Expedida há um ano, essa recomendação orienta os juízes a soltar ou transferir para regime domiciliar internos acusados de crimes sem violência e pertencentes a grupos de risco, como mulheres grávidas e lactantes. Os juízes não são obrigados a seguir a orientação do CNJ.
Coloniese afirma que a maioria das internas se enquadra na recomendação já que, segundo a administração do presídio, 95% estão presas por tráfico de drogas.

Entre os casos mais graves, os peritos flagraram uma grávida de oito meses presa após sua tornozeleira eletrônica ter quebrado. Segundo o Iapen (Instituto de Administração Penitenciária), ela continua no presídio até hoje, na ala para gestantes.

“Esse cenário reflete a forma estruturante de pensar o cárcere como regra, e não como último recurso. Na pandemia, essa postura agrava e coloca em risco direto a vida das pessoas custodiadas no Acre”, afirma a perita.

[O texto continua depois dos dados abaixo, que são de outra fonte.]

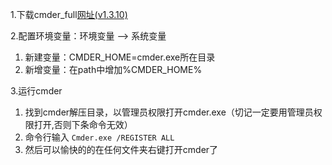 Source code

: 1.下载cmder_full[网址(v1.3.10)](https://github.com/cmderdev/cmder/releases/download/v1.3.10/cmder.7z)

2.配置环境变量：环境变量 –> 系统变量
  1. 新建变量：CMDER_HOME=cmder.exe所在目录
  2. 新增变量：在path中增加%CMDER_HOME%

3.运行cmder
  1. 找到cmder解压目录，以管理员权限打开cmder.exe（切记一定要用管理员权限打开,否则下条命令无效）
  2. 命令行输入 ``` Cmder.exe /REGISTER ALL ```
  3. 然后可以愉快的的在任何文件夹右键打开cmder了
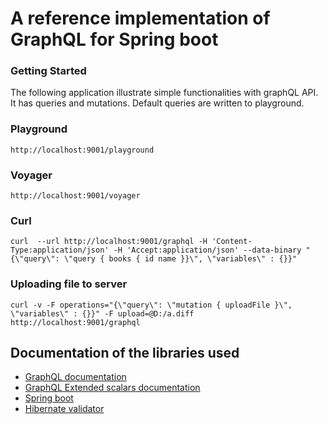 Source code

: # A reference implementation of GraphQL for Spring boot

### Getting Started

The following application illustrate simple functionalities with graphQL API. It has queries and mutations. Default queries are written to playground. 


### Playground
```
http://localhost:9001/playground
```

### Voyager
```
http://localhost:9001/voyager
```

### Curl
```
curl  --url http://localhost:9001/graphql -H 'Content-Type:application/json' -H 'Accept:application/json' --data-binary "{\"query\": \"query { books { id name }}\", \"variables\" : {}}"
```

### Uploading file to server

```
curl -v -F operations="{\"query\": \"mutation { uploadFile }\", \"variables\" : {}}" -F upload=@D:/a.diff http://localhost:9001/graphql
```

## Documentation of the libraries used
* [GraphQL documentation](https://graphql.org/)
* [GraphQL Extended scalars documentation](https://github.com/graphql-java/graphql-java-extended-scalars)
* [Spring boot](https://docs.spring.io/spring-boot/docs/current/reference/html/)
* [Hibernate validator](https://hibernate.org/validator/)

Sem falar português, Alizadeh diz que suas colegas de cela eram pessoas pobres e tristes, que a tratavam com um misto de gentileza e rudez.
No início, conta, ela era vista como alguém muito diferente delas. “Elas tocavam a minha pele e estavam impressionadas como minhas mãos e meu rosto eram tão mais jovens que o delas, embora fossem mais novas”, lembra a cinegrafista, que completou 35 anos na cadeia.

“Elas foram gentis a ponto de prepararem uma festa de aniversário queimando um pedaço de papel para eu soprar. Por outro lado, me davam mais turnos de limpeza da cela.”

“Algumas vezes, eu sentava em um canto por horas para que algumas tivessem mais espaço, o que não era muito, dado a cela pequena. Outras me diziam para não chorar e me forçavam a aprender a dançar”, diz.
“A minha impressão é de que eram, na maioria, seres humanos gentis, presas em um lugar miserável por falta de oportunidade de trabalho, e, como resultado da pobreza das suas vidas fora e dentro das celas, agiam também de forma hostil e rude”, conclui.

Libertada em meados de outubro, a iraniana continua em Rio Branco e responde a um processo na Justiça por uso de passaporte falso. Sua situação tem mobilizado uma rede de solidariedade que envolve ativistas de direitos humanos e advogados brasileiros, além de profissionais de cinema de renome mundial.


OUTRO LADO

O Iapen negou, via assessoria de imprensa, a existência de racionamento de água no presídio feminino e o uso de spray de pimenta em lugares fechados.

O Iapen admitiu que o presídio feminino sofre de superlotação. Tem capacidade para 96 pessoas, mas atualmente amontoa 293 internas. Segundo o órgão, há uma ampliação em curso, com 156 novas vagas.
Sobre a alimentação, o Iapen diz que há legumes e verduras na dieta, mas que, a pedido dos internos, são “cortados em pequenos pedaços ou triturados”.

Com relação à divisão das celas por facção criminosa, o Iapen afirma que só há dois blocos e que, “por medida de segurança, as presas são separadas por facções criminosas visando manter a integridade física, moral ou psicológica ameaçada pela convivência com as demais reclusas pertencentes a organizações criminosas rivais”.